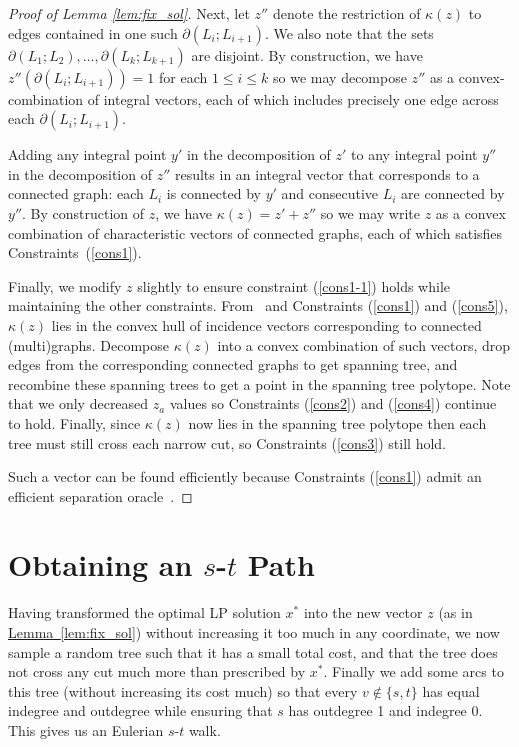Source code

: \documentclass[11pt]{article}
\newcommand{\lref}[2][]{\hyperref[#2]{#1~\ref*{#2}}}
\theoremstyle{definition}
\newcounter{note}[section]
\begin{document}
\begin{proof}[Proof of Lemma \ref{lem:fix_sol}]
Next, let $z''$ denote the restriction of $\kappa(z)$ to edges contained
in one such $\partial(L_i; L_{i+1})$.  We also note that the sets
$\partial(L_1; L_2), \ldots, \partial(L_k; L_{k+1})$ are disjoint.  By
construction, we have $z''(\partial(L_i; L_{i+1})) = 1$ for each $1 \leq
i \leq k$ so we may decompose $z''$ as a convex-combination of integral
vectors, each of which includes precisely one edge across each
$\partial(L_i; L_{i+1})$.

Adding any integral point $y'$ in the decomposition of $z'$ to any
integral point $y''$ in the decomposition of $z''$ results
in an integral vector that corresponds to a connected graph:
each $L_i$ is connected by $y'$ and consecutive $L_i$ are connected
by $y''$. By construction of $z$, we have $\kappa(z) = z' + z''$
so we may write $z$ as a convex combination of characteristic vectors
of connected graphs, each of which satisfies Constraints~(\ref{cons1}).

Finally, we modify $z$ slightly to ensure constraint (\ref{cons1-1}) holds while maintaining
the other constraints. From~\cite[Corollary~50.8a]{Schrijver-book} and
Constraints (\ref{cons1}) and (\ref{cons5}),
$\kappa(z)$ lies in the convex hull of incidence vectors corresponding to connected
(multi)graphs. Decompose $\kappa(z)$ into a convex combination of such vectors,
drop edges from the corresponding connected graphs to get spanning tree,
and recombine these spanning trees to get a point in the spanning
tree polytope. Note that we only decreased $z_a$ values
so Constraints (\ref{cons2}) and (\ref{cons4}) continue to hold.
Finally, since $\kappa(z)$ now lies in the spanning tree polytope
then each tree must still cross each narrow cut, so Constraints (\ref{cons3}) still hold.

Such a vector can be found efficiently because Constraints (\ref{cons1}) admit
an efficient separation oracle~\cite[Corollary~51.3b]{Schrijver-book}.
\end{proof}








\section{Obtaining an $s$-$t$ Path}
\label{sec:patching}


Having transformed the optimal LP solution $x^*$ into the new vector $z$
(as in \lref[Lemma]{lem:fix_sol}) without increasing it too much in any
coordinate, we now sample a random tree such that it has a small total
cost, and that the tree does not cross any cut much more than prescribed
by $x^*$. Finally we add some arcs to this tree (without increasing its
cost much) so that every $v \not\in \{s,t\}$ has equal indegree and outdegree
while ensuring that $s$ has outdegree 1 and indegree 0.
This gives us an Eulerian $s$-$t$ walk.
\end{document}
* * *
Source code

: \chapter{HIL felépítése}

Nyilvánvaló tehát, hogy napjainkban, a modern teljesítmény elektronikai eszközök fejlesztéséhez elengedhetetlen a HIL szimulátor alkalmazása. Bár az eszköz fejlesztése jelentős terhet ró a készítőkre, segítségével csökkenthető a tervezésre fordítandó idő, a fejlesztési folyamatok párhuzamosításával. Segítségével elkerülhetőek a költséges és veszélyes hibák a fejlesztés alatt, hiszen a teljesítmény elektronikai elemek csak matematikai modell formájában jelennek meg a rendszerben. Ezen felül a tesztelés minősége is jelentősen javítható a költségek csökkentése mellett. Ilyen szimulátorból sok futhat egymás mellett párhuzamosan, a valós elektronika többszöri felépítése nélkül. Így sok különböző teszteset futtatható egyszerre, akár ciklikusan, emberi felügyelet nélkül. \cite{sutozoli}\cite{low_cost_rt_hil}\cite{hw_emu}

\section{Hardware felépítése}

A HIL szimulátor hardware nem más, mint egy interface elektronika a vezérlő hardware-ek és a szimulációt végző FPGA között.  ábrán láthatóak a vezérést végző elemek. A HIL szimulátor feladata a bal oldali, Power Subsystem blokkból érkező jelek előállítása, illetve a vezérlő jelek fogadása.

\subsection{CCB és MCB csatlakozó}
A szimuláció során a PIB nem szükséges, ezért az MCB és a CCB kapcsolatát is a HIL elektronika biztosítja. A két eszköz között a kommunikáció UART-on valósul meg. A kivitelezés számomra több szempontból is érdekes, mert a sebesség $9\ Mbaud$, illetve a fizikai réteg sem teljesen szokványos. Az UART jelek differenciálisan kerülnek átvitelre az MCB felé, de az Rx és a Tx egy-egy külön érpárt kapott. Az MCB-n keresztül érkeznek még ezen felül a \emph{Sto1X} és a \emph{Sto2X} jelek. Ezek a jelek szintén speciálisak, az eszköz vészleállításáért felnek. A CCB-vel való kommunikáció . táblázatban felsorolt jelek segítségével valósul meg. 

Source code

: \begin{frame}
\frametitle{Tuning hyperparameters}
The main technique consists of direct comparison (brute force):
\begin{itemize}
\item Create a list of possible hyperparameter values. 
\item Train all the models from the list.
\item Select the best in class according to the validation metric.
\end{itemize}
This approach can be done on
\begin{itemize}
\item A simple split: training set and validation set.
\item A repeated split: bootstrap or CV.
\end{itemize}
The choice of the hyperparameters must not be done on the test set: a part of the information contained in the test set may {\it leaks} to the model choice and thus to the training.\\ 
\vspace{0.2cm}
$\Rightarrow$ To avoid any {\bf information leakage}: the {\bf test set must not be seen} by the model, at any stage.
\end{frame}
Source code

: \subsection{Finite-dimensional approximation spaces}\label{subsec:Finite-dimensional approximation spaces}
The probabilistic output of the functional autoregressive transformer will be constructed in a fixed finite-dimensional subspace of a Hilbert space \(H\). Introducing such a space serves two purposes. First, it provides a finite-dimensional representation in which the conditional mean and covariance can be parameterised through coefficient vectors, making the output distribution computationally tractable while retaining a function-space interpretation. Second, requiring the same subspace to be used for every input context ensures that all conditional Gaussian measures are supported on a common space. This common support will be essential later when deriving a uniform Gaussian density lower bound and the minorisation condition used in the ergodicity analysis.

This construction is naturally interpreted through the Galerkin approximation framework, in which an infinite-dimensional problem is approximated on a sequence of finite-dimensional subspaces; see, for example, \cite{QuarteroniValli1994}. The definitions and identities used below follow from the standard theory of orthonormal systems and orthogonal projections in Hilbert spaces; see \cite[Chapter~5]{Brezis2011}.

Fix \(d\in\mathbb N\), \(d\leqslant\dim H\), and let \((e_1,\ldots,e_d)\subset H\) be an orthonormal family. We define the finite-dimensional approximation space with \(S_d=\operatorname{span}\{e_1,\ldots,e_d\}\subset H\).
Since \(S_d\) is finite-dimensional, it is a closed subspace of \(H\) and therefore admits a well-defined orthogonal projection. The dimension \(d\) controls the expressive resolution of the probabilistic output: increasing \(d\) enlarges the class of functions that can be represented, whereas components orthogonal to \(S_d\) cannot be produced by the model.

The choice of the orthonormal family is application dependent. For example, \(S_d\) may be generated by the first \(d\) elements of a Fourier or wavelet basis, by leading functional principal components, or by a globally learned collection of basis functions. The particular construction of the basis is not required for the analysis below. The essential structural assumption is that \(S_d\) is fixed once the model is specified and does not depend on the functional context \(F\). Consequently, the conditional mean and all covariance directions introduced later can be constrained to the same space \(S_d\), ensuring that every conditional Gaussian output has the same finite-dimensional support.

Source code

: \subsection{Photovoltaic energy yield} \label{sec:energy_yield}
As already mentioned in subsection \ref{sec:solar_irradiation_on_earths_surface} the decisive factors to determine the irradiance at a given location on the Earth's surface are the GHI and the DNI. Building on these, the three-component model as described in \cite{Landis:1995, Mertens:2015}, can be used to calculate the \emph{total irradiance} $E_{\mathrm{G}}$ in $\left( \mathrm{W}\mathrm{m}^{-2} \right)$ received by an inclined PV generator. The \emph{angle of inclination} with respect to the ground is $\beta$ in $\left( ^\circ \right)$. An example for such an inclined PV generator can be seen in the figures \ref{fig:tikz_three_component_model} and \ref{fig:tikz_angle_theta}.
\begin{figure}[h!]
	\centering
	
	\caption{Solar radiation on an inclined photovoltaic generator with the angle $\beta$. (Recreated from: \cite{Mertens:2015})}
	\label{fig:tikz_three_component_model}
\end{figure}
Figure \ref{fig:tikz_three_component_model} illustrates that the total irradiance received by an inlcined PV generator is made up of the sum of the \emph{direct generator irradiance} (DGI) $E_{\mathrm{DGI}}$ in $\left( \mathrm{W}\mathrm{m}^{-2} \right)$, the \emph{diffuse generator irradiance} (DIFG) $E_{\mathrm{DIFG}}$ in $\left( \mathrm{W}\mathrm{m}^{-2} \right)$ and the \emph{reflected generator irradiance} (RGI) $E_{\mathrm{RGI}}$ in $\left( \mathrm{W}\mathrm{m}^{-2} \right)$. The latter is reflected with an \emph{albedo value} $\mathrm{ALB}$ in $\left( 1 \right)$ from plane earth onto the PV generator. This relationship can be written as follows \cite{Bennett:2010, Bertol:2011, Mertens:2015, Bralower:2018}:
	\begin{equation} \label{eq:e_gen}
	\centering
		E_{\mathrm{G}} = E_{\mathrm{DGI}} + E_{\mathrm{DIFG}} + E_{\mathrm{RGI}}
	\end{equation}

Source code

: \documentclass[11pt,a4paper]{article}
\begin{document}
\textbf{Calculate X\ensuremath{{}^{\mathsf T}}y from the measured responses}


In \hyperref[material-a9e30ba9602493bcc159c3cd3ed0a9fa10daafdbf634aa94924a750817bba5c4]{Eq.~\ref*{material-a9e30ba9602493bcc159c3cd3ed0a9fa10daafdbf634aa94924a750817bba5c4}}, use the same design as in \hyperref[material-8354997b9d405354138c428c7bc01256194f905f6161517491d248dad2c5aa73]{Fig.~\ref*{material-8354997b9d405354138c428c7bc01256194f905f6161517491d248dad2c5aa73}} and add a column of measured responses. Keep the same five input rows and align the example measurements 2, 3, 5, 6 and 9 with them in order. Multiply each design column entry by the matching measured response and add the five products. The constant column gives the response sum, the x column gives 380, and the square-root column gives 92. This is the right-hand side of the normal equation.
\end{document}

- Aim of the task
If the string "documentclass" appears in a line of the entries, report the line.

- Worked solution
: \documentclass[11pt]{article}
: \documentclass[11pt,a4paper]{article}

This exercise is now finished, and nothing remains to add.